Other final numbers presented by wildlife management commission chairman Jason Brady included:
• average age of the does was 4.19 years;
• 786 hours of volunteer time was donated to the program;
• 1,485 pounds of venison were processed with 395 pounds going to Abundant Heart Ministry, 105 pounds going to Joseph’s Food Pantry, and 985 pounds to individuals (by law, deer has to be turned into venison and used for human consumption);
• and the dollar value of the venison was worth more than $18,750.
The program cost less than $1,500 to taxpayers as the hunters provided their own supplies, feeders, feed, and blinds.
Granite Shoals leaders initiated the program last year in an effort to control the white-tailed deer population within the city limits.
“It was an extremely, very detailed program to help us use a great baseline for the future,” Nickel said.
As happy as city officials were, Nickel noted they also found ways to make the program better for year two such as adding more hunters and getting two of them to become certified instructors by the Texas Parks and Wildlife Department to teach the procedures to other hunters. The hunters must be certified by the TPWD and pass written and field tests to participate in the program.
Nickel said safety was the top priority of the program. Hunting was limited to certain areas, and, he added, bow hunters were out of the public’s view and there were no safety issues that arose.
In other business, it was announced that Burnet County workers will take on the responsibility of upgrading Moss Downs Road. Work includes a road-base buildup to protect the water pipe, which isn’t buried deeply enough.
“The county is helping with that this year,” Nickel said.

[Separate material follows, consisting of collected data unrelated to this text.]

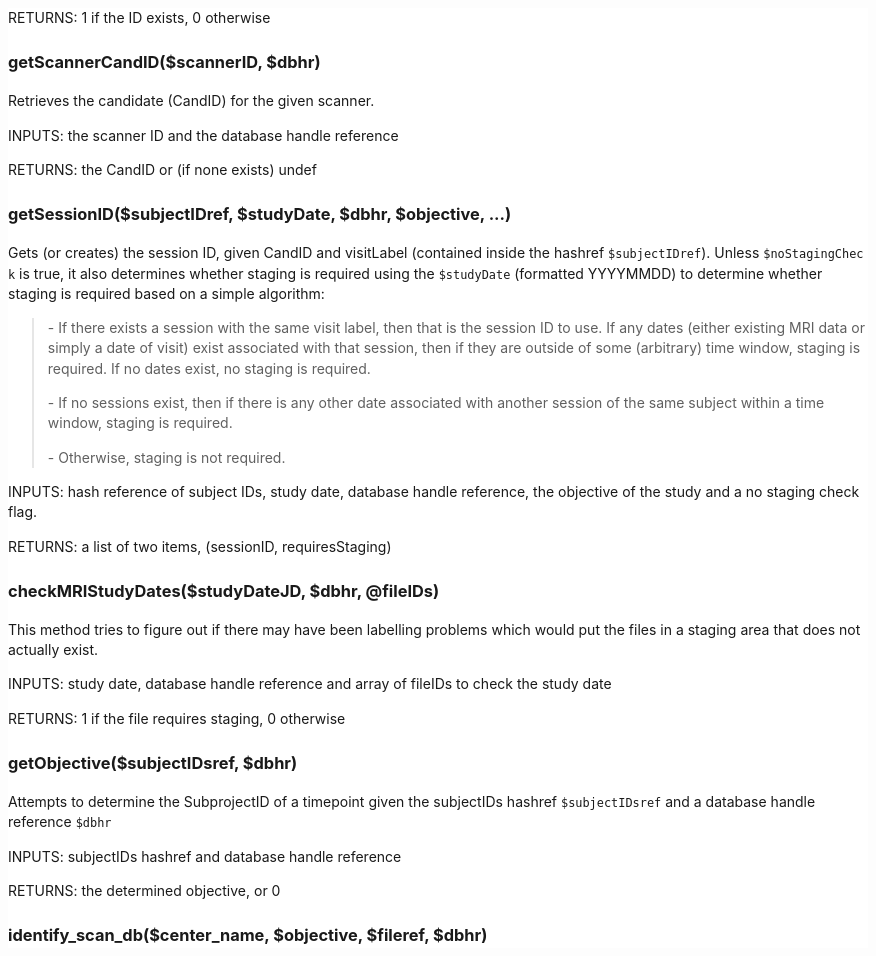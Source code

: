 RETURNS: 1 if the ID exists, 0 otherwise

### getScannerCandID($scannerID, $dbhr)

Retrieves the candidate (CandID) for the given scanner.

INPUTS: the scanner ID and the database handle reference

RETURNS: the CandID or (if none exists) undef

### getSessionID($subjectIDref, $studyDate, $dbhr, $objective, ...)

Gets (or creates) the session ID, given CandID and visitLabel (contained
inside the hashref `$subjectIDref`).  Unless `$noStagingCheck` is true, it
also determines whether staging is required using the `$studyDate`
(formatted YYYYMMDD) to determine whether staging is required based on a
simple algorithm:

> \- If there exists a session with the same visit label, then that is
>    the session ID to use.  If any dates (either existing MRI data or
>    simply a date of visit) exist associated with that session, then
>    if they are outside of some (arbitrary) time window, staging is
>    required.  If no dates exist, no staging is required.
>
> \- If no sessions exist, then if there is any other date associated
>    with another session of the same subject within a time window,
>    staging is required.
>
> \- Otherwise, staging is not required.

INPUTS: hash reference of subject IDs, study date, database handle reference,
the objective of the study and a no staging check flag.

RETURNS: a list of two items, (sessionID, requiresStaging)

### checkMRIStudyDates($studyDateJD, $dbhr, @fileIDs)

This method tries to figure out if there may have been labelling problems which
would put the files in a staging area that does not actually exist.

INPUTS: study date, database handle reference and array of fileIDs to check the
study date

RETURNS: 1 if the file requires staging, 0 otherwise

### getObjective($subjectIDsref, $dbhr)

Attempts to determine the SubprojectID  of a timepoint given the subjectIDs
hashref `$subjectIDsref` and a database handle reference `$dbhr`

INPUTS: subjectIDs hashref and database handle reference

RETURNS: the determined objective, or 0

### identify\_scan\_db($center\_name, $objective, $fileref, $dbhr)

The council also passed a fence ordinance by a 4-3 vote after talking about it for eight months. The yes votes were from Mayor Carl Brugger, Mayor Pro Tem Shirley King, and councilmen Jim Davant and Tom Dillard; the no votes were from council members Todd Holland, Mark Morren, and Anita Hisey.
The new external maximum height for a fence is six feet, while the new maximum height for an interior fence is eight feet.
Interior fences are used for things such as dog runs and garden areas, while external fences typically fall along the property boundary.